Tuesday 30 June 2020 2:37 pm

Coronavirus takes the sparkle off Louis Vuitton's finances as luxury brands brace for bumpy ride

Louis Vuitton owner LVMH has forecast that the coronavirus crisis will take the shine off its finances for some time yet.

Despite some signs of improvement this month, the world’s biggest luxury goods group admitted this morning that the best it can hope for is a “gradual recovery”, after sales were pummelled by lockdowns across Europe and the United States in recent months

Read more: Coronavirus: Luxury brands braced for a bumpy ride

“We can only hope at this point for a gradual recovery,” LVMH chairman Bernard Arnault told investors in the firm on an online call this morning.

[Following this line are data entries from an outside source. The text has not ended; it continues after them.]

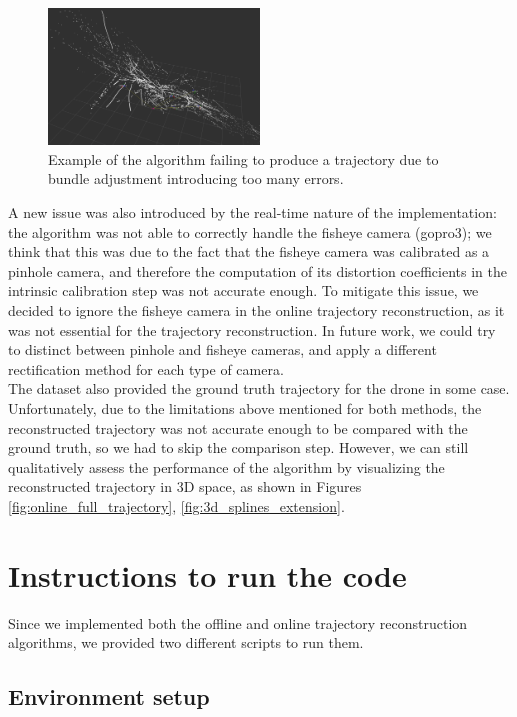 \documentclass[11pt]{article}
\begin{document}
\begin{figure}[h]
    \centering
    \includegraphics[width=0.5\textwidth]{imgs/online_failed_due_to_ba.png}
    \caption{Example of the algorithm failing to produce a trajectory due to bundle adjustment introducing too many errors.}
    \label{fig:bad_ba_online_failed}
\end{figure}

A new issue was also introduced by the real-time nature of the implementation: the algorithm was not able to correctly handle the fisheye camera (gopro3); we think that this was due to the fact that the fisheye camera was calibrated as a pinhole camera, and therefore the computation of its distortion coefficients in the intrinsic calibration step was not accurate enough. To mitigate this issue, we decided to ignore the fisheye camera in the online trajectory reconstruction, as it was not essential for the trajectory reconstruction. In future work, we could try to distinct between pinhole and fisheye cameras, and apply a different rectification method for each type of camera.\\

The dataset also provided the ground truth trajectory for the drone in some case. Unfortunately, due to the limitations above mentioned for both methods, the reconstructed trajectory was not accurate enough to be compared with the ground truth, so we had to skip the comparison step. However, we can still qualitatively assess the performance of the algorithm by visualizing the reconstructed trajectory in 3D space, as shown in Figures \ref{fig:online_full_trajectory}, \ref{fig:3d_splines_extension}.

\section{Instructions to run the code}

Since we implemented both the offline and online trajectory reconstruction algorithms, we provided two different scripts to run them.

\subsection{Environment setup}
\end{document}
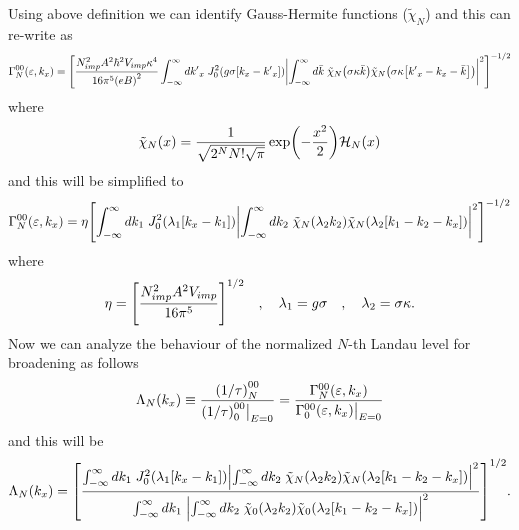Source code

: \noindent
Using above definition we can identify Gauss-Hermite functions ($\tilde{\chi}_N$) and this can re-write as
\begin{equation} \label{5.11}
  \begin{aligned}
    \Gamma^{00}_{N}(\varepsilon,k_x)  =
    \qty[
    \frac { N_{imp}^2 A^2 \hbar^2 V_{imp} \kappa^4}{16\pi^5 \qty(eB)^2}
    \int_{-\infty}^{\infty} d {k'}_x \;
    J_0^2\qty(g\sigma[{k}_x - {k'}_x])
    \qty|
    \int_{-\infty}^{\infty} d\bar{k} \;
    \tilde{\chi}_{N}\qty(\sigma\kappa\bar{k})
    \tilde{\chi}_{N}\qty(\sigma\kappa\qty[{k'}_x - {k}_x - \bar{k}])|^2
    ]^{-1/2}
  \end{aligned}
\end{equation}
where
\begin{equation} \label{5.12}
  \tilde{\chi}_N(x) = \frac{1}{\sqrt{2^{N}N!\sqrt{\pi}}}
  \exp(-\frac{x^2}{2})
  \mathcal{H}_N\qty(x)
\end{equation}
and this will be simplified to
\begin{equation} \label{5.13}
  \begin{aligned}
    \Gamma^{00}_{N}(\varepsilon,k_x)  =
    \eta
    \qty[
    \int_{-\infty}^{\infty} d {k}_1 \;
    J_0^2\qty(\lambda_1[{k}_x - {k}_1])
    \qty|
    \int_{-\infty}^{\infty} d{k}_2 \;
    \tilde{\chi}_{N}\qty(\lambda_2 k_2)
    \tilde{\chi}_{N}\qty(\lambda_2 \qty[{k}_1 - {k}_2 - {k}_x])|^2
    ]^{-1/2}
  \end{aligned}
\end{equation}
where
\begin{equation} \label{5.14}
    \eta = \qty[\frac { N_{imp}^2 A^2 V_{imp}}{16\pi^5}]^{1/2} \quad,\quad
    \lambda_1 = g\sigma \quad,\quad
    \lambda_2 = \sigma \kappa.
\end{equation}
\noindent
Now we can analyze the behaviour of the normalized $N$-th Landau level for broadening as follows
\begin{equation} \label{5.15}
    \Lambda_N(k_x) \equiv
    \frac{\qty(1/\tau)^{00}_{N}}{\qty(1/\tau)^{00}_{0}\big|_{E=0}} =
    \frac{\Gamma^{00}_{N}(\varepsilon,k_x)}{\Gamma^{00}_{0}(\varepsilon,k_x)\big|_{E=0}}
\end{equation}
and this will be
\begin{equation} \label{5.16}
    \Lambda_N (k_x) =
    \qty[
    \frac
    {\int_{-\infty}^{\infty} d {k}_1 \;
    J_0^2\qty(\lambda_1[{k}_x - {k}_1])
    \qty|
    \int_{-\infty}^{\infty} d{k}_2 \;
    \tilde{\chi}_{N}\qty(\lambda_2 k_2)
    \tilde{\chi}_{N}\qty(\lambda_2 \qty[{k}_1 - {k}_2 - {k}_x])|^2}
    {\int_{-\infty}^{\infty} d {k}_1 \;
    \qty|
    \int_{-\infty}^{\infty} d{k}_2 \;
    \tilde{\chi}_{0}\qty(\lambda_2 k_2)
    \tilde{\chi}_{0}\qty(\lambda_2 \qty[{k}_1 - {k}_2 - {k}_x])|^2}
    ]^{1/2}.
\end{equation}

He said there were some “quite vigorous” signs of recovery in June, however, as virus lockdowns lifted in much of Europe, including major shopping hubs Milan and Paris.

It comes after Chanel, the second biggest player in the luxury sector behind the Louis Vuitton owner, said earlier this month that the industry faced a “difficult” two years.

The pandemic is expected to hit demand for luxury goods hard, with tourism on course to be severely curtailed for some time, and the Chinese market being hampered after having driven substantial growth in recent years.

HSBC subsequently has predicted that luxury goods sales will fall 17 per cent this year, while Bain has forecast a decline of up to 35 per cent. 

Analysts think it will take until 2022 or 2023 to return to the €281bn of sales achieved last year.

Read more: Louis Vuitton to make jewellery from the world’s second biggest diamond

LVMH’s presentation to shareholders said that it was “impossible to make an accurate assessment of this impact without timeframe for a return to normal”.

Asked whether the crisis had changed LVMH’s view of its $16bn purchase of Tiffany – which has yet to close – managing director Antonio Belloni said only that the US jeweller was an “emblematic brand” which had its place in the company’s portfolio.